Des chercheurs ont identifié le facteur StCDF1 comme un régulateur clé de l'utilisation de l'azote dans les pommes de terre, influençant à la fois l'absorption des nitrates et le développement des tubercules.
L'inactivation du gène StCDF1 dans les cultivars modernes de pommes de terre permet d'augmenter la conversion des nitrates en nitrites, une étape essentielle de l'assimilation de l'azote.
Cette découverte ouvre la voie au développement de cultivars de pommes de terre à haut rendement et plus efficaces dans l'utilisation de l'azote.
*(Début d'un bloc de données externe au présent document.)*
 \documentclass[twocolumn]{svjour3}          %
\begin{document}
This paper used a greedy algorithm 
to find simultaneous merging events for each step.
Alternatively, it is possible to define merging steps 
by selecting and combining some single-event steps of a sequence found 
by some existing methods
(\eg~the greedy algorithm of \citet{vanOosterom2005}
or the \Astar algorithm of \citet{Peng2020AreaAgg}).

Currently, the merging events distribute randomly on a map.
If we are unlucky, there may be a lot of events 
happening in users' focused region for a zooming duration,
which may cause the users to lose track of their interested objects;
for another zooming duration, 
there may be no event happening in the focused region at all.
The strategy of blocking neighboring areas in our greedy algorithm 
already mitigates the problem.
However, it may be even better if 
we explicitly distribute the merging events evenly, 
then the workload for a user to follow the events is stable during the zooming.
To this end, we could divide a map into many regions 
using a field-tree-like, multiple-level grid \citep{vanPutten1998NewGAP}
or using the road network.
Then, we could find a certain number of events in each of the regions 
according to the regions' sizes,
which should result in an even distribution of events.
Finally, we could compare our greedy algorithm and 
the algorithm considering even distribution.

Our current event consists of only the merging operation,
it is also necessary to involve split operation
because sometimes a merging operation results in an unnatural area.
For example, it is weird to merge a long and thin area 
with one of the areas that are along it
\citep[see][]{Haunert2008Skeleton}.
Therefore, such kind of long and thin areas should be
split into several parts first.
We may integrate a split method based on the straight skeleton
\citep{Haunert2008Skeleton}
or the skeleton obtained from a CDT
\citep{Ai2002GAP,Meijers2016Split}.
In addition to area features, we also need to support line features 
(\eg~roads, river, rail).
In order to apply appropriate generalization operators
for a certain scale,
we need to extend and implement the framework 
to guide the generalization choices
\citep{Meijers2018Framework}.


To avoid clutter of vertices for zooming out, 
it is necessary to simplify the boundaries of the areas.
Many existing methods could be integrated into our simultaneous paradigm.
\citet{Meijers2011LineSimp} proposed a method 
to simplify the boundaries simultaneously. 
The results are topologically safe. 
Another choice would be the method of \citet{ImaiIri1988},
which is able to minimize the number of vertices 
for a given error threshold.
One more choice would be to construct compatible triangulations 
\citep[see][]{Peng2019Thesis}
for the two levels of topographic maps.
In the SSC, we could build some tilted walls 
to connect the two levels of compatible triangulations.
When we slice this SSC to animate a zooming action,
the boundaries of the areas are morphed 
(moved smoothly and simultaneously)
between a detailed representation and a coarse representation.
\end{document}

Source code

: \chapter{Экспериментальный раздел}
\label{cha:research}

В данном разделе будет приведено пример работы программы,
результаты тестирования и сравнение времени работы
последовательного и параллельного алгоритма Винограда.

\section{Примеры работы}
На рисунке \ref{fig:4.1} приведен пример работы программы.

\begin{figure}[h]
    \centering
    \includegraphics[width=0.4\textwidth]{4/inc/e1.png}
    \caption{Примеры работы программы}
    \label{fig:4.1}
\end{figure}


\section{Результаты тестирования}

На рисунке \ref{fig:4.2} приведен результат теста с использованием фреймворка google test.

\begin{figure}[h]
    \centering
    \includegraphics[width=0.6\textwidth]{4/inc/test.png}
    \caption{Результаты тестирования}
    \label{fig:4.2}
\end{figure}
Dans un monde où la sécurité alimentaire est de plus en plus menacée par le changement climatique et la croissance démographique, les chercheurs se tournent vers des solutions génétiques pour améliorer la résilience des cultures. Une étude récente menée par Mme Salomé Prat, chercheuse du CSIC au CRAG, a dévoilé des résultats révolutionnaires sur le rôle du gène StCDF1 dans l'efficacité de l'utilisation de l'azote chez la pomme de terre (Solanum tuberosum), un aliment de base pour des millions de personnes.
L'étude, publiée dans New Phytologist en collaboration avec le groupe de M. Christian Bachem de l'Université de Wageningen (WUR), élargit le rôle de StCDF1 au-delà de sa fonction connue jusqu'à présent de régulateur central de la tubérisation selon la longueur du jour. La formation de tubercules est une stratégie d'adaptation des plantes de pommes de terre pour survivre à l'hiver. Elle est déclenchée par des jours plus courts et des températures plus fraîches, perçus par la plante comme l'approche de l'hiver.
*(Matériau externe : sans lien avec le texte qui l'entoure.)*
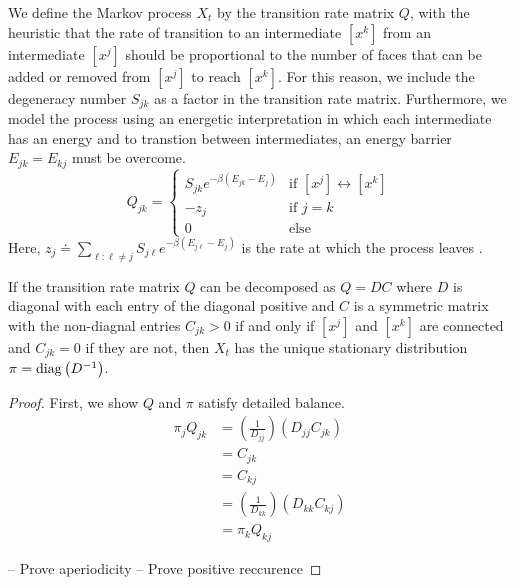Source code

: We define the Markov process $X_t$ by the transition rate matrix $Q$, with the heuristic that the rate of transition to an intermediate $[x^k]$ from an intermediate $[x^j]$ should be proportional to the number of faces that can be added or removed from $[x^j]$ to reach $[x^k]$. For this reason, we include the degeneracy number $S_{jk}$ as a factor in the transition rate matrix. Furthermore, we model the process using an energetic interpretation in which each intermediate has an energy and to transtion between intermediates, an energy barrier $E_{jk} = E_{kj}$ must be overcome. 
\[
  Q_{jk} =
  \begin{cases}
   S_{jk}e^{-\beta\left(E_{jk} - E_{j}\right)} & \text{if } [x^j] \leftrightarrow [x^k]  \\
   -z_j       & \text{if } j = k \\
   0 & \text{else}
  \end{cases}
\]
Here, $z_j \doteq \sum_{\ell: \ell \neq j} S_{j\ell}e^{-\beta\left(E_{j\ell} - E_j\right)}$ is the rate at which the process leaves \xj. 

\begin{mythm}
\label{thm:StatDist}
If the transition rate matrix $Q$ can be decomposed as $Q = DC$ where $D$ is diagonal with each entry of the diagonal positive and $C$ is a symmetric matrix with the non-diagnal entries $C_{jk} > 0$ if and only if $[x^j]$ and $[x^k]$ are connected and $C_{jk} = 0$ if they are not, then $X_t$ has the unique stationary distribution $\pi = \operatorname{diag}\left(D^{-1}\right)$.         
\end{mythm}
\begin{proof}
First, we show $Q$ and $\pi$ satisfy detailed balance.
\begin{align}
\pi_jQ_{jk} &= \left(\frac{1}{D_{jj}}\right)\left(D_{jj}C_{jk}\right) \\
&= C_{jk} \\
&= C_{kj} \\
&= \left(\frac{1}{D_{kk}}\right)\left(D_{kk}C_{kj}\right) \\
                    &= \pi_kQ_{kj}
\end{align}

-- Prove aperiodicity 
-- Prove positive reccurence

\end{proof}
M. Maroof Ahmed Shaikh, premier auteur de l'étude, note que « l'intégration de ces signaux environnementaux encourage la formation de tubercules. Ces organes restent dormants dans le sol pendant l'hiver et se réveillent au printemps pour former une nouvelle plante. Nous remarquons souvent ce réveil à la maison lorsque des pommes de terre plus anciennes commencent à germer. »
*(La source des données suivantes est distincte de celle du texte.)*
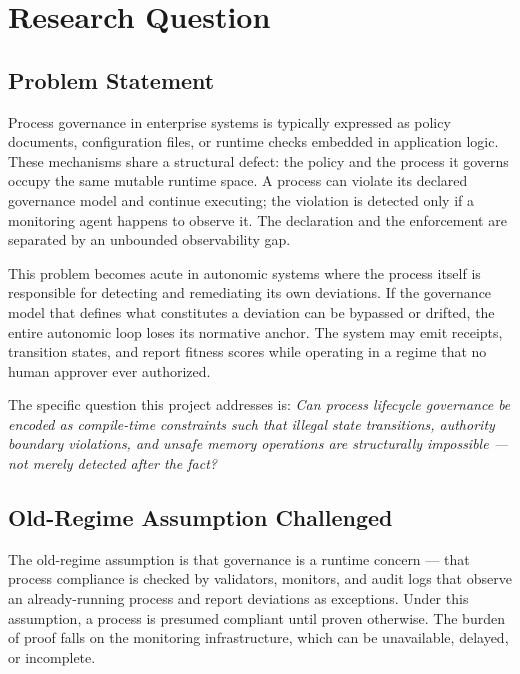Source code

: 
\section{Research Question}
\label{sec:blue-river-dam-question}

\subsection{Problem Statement}
\label{sec:blue-river-dam-question-problem}

Process governance in enterprise systems is typically expressed as policy
documents, configuration files, or runtime checks embedded in application
logic. These mechanisms share a structural defect: the policy and the process
it governs occupy the same mutable runtime space. A process can violate its
declared governance model and continue executing; the violation is detected
only if a monitoring agent happens to observe it. The declaration and the
enforcement are separated by an unbounded observability gap.

This problem becomes acute in autonomic systems where the process itself is
responsible for detecting and remediating its own deviations. If the governance
model that defines what constitutes a deviation can be bypassed or drifted, the
entire autonomic loop loses its normative anchor. The system may emit receipts,
transition states, and report fitness scores while operating in a regime that
no human approver ever authorized.

The specific question this project addresses is: \emph{Can process lifecycle
governance be encoded as compile-time constraints such that illegal state
transitions, authority boundary violations, and unsafe memory operations are
structurally impossible --- not merely detected after the fact?}

\subsection{Old-Regime Assumption Challenged}
\label{sec:blue-river-dam-question-old-regime}

The old-regime assumption is that governance is a runtime concern --- that
process compliance is checked by validators, monitors, and audit logs that
observe an already-running process and report deviations as exceptions. Under
this assumption, a process is presumed compliant until proven otherwise. The
burden of proof falls on the monitoring infrastructure, which can be unavailable,
delayed, or incomplete.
Chez les pommes de terre sauvages, la formation des tubercules dépend strictement des jours courts. Cependant, les cultivars modernes sont porteurs de mutations dans un locus appelé earliness (précocité) qui leur permet d'échapper à ce contrôle strict. Cette adaptation a eu lieu après l'introduction de la pomme de terre en Europe, ce qui a donné naissance à des variétés à maturation précoce qui portent une ou plusieurs copies de ces allèles. Ces mutations naturelles renforcent la stabilité du facteur StCDF1, un acteur clé dans la voie de la longueur du jour qui module l'expression de SP6A, un membre de la famille FLOWERING LOCUS T et un signal principal de tubérisation.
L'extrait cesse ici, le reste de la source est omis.